A U.S. Navy E-2C Hawkeye aircraft flies by the aircraft carrier USS Enterprise (CVN 65) on Dec. 17, 2007, as the ship operates in the Atlantic Ocean. The Hawkeye is the Navy's all-weather, carrier-based tactical battle management airborne early warning, command and control aircraft. The spiral painted on the rotating radome of this Hawkeye is the hallmark of the "Screwtops" of Carrier Airborne Early Warning Squadron 123. DoD photo by Petty Officer 1st Class George R. Kusner, U.S. Navy.

Delegation – The Key to Team Member Development

I learned a great lesson in how to delegate while on deployment in 1993. I was asked to plan a mission to defend the USS Nimitz and her battle group from incursions by the Russian Federation.  We were in the western Pacific and a month or so earlier a Russian bomber had overflown a different carrier without an escort and our admiral was not about to have the same happen to us.

Normally Air Wing Operations created these plans.  I remember the Air Wing Commander’s (CAG) calling me to his office.  Although I had flown with the CAG a number of times this was my first time being called to his office.  I remember leaving his office simultaneously honored and nervous (although as a fighter guy I would never admit to the latter).  This was a great opportunity but the line between hero and bum is razor thin and I didn’t want to cross it.  I had no idea where to begin and what I was going to do.  Although I was a qualified Mission Commander by then my planning responsibilities were limited to the 2 or 4 aircraft I flew with on any given mission.  Now I had to plan the entire mission.

How to Delegate

I was not left completely on my own.  The Operations Officer (Ops O) of the E2 Hawkeye squadron contacted me shortly after my meeting.  E-2 are the aircraft with the giant Frisbee on their back and they are our airborne early warning radar.  It is there job to detect anything heading towards the carrier and then control the fighters if needed.  We worked very closely together.

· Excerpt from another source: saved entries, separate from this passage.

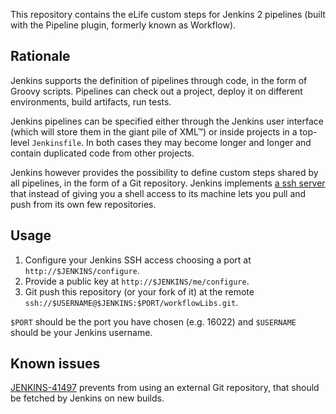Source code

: This repository contains the eLife custom steps for Jenkins 2 pipelines (built with the Pipeline plugin, formerly known 
as Workflow).

## Rationale

Jenkins supports the definition of pipelines through code, in the form of Groovy scripts. 
Pipelines can check out a project, deploy it on different environments, build artifacts, run tests.

Jenkins pipelines can be specified either through the Jenkins user interface (which will store them in the giant pile 
of XML™) or inside projects in a top-level `Jenkinsfile`. In both cases they may become longer and longer and contain 
duplicated code from other projects.

Jenkins however provides the possibility to define custom steps shared by all pipelines, in the form of a Git 
repository. Jenkins implements [a ssh server](https://wiki.jenkins-ci.org/display/JENKINS/Jenkins+SSH) that instead of 
giving you a shell access to its machine lets you pull and push from its own few repositories.

## Usage

1. Configure your Jenkins SSH access choosing a port at `http://$JENKINS/configure`.
2. Provide a public key at `http://$JENKINS/me/configure`.
3. Git push this repository (or your fork of it) at the remote `ssh://$USERNAME@$JENKINS:$PORT/workflowLibs.git`.

`$PORT` should be the port you have chosen (e.g. 16022) and `$USERNAME` should be your Jenkins username.

## Known issues

[JENKINS-41497](https://issues.jenkins-ci.org/browse/JENKINS-41497) prevents from using an external Git repository, 
that should be fetched by Jenkins on new builds.
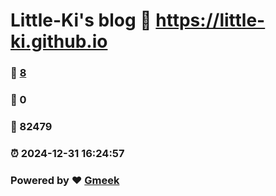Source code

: # Little-Ki's blog :link: https://little-ki.github.io 
### :page_facing_up: [8](https://little-ki.github.io/tag.html) 
### :speech_balloon: 0 
### :hibiscus: 82479 
### :alarm_clock: 2024-12-31 16:24:57 
### Powered by :heart: [Gmeek](https://github.com/Meekdai/Gmeek)
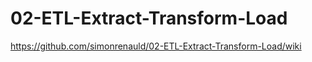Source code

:# 02-ETL-Extract-Transform-Load

https://github.com/simonrenauld/02-ETL-Extract-Transform-Load/wiki
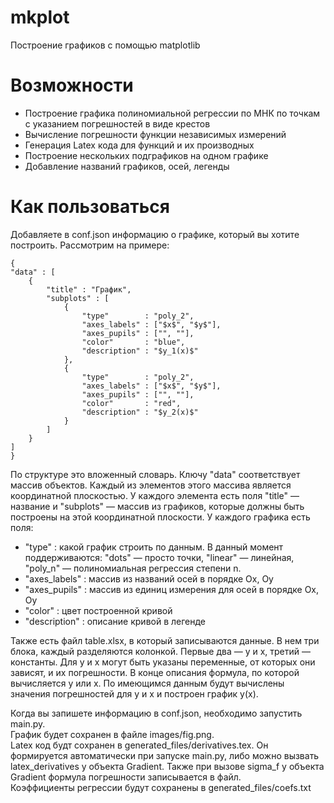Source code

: # mkplot
Построение графиков с помощью matplotlib

# Возможности
- Построение графика полиномиальной регрессии по МНК по точкам с указанием погрешностей в виде крестов
- Вычисление погрешности функции независимых измерений
- Генерация Latex кода для функций и их производных
- Построение нескольких подграфиков на одном графике
- Добавление названий графиков, осей, легенды

# Как пользоваться
Добавляете в conf.json информацию о графике, который вы хотите построить. Рассмотрим на примере:

    {
    "data" : [
        {
            "title" : "График",
            "subplots" : [
                {
                    "type"        : "poly_2",
                    "axes_labels" : ["$x$", "$y$"],
                    "axes_pupils" : ["", ""],
                    "color"       : "blue",
                    "description" : "$y_1(x)$"
                },
                {
                    "type"        : "poly_2",
                    "axes_labels" : ["$x$", "$y$"],
                    "axes_pupils" : ["", ""],
                    "color"       : "red",
                    "description" : "$y_2(x)$"
                }
            ]
        }
    ]
    }

По структуре это вложенный словарь. Ключу "data" соответствует массив объектов. Каждый из элементов этого массива является координатной плоскостью.
У каждого элемента есть поля "title" &mdash; название и "subplots" &mdash; массив из графиков, которые должны быть построены на этой координатной плоскости.
У каждого графика есть поля:
- "type" : какой график строить по данным. В данный момент поддерживаются: "dots" &mdash; просто точки, "linear" &mdash; линейная, "poly_n" &mdash; полиномиальная регрессия степени n.
- "axes_labels" : массив из названий осей в порядке Ox, Oy
- "axes_pupils" : массив из единиц измерения для осей в порядке Ox, Oy
- "color" : цвет построенной кривой
- "description" : описание кривой в легенде

Также есть файл table.xlsx, в который записываются данные. В нем три блока, каждый разделяются колонкой. Первые два &mdash; y и x, третий &mdash; константы. Для y и x могут быть указаны переменные, от которых они зависят, и их погрешности. В конце описания формула, по которой вычисляется y или x. По имеющимся данным будут вычислены значения погрешностей для y и x и построен график y(x).

Когда вы запишете информацию в conf.json, необходимо запустить main.py. \
График будет сохранен в файле images/fig.png. \
Latex код будт сохранен в generated_files/derivatives.tex. Он формируется автоматически при запуске main.py, либо можно вызвать latex_derivatives у объекта Gradient. Также при вызове sigma_f у объекта Gradient формула погрешности записывается в файл.\
Коэффициенты регрессии будут сохранены в generated_files/coefs.txt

The Ops O had heard of my assignment and wanted to see if I would use a new tactic he had devised.  I thought this would solve all of my problems.  Over the next week, I learned how wrong I was.  Although a great starting point there was much more to do.  I was faced with a myriad of logistics problems.  Problems I had never even considered from how to get the right mix of aircraft on the flight deck, where they could be staged, fuel and contingencies for high sea states to how to de-conflict the fighter cover with anti-air missile batteries our escort ships used.  The task seemed enormous.  I never considered what it took to plan an operation like this.

Fortunately, CAG new how to delegate.  I had periodic meetings with him and the CAG Ops Officer.  CAG reviewed my plans and asked me detailed questions.  When I didn’t have a good answer, I went and got one.  The CAG green lighted the mission after a final briefing.  The mission went off without a major hitch.  Afterwards, we debriefed to fine tune the mission for the next time we needed it.

I imagined the lessons learned would be hugely beneficial for my naval career.  I was wrong.  The lessons I learned on how to delegate have served me well in the years since.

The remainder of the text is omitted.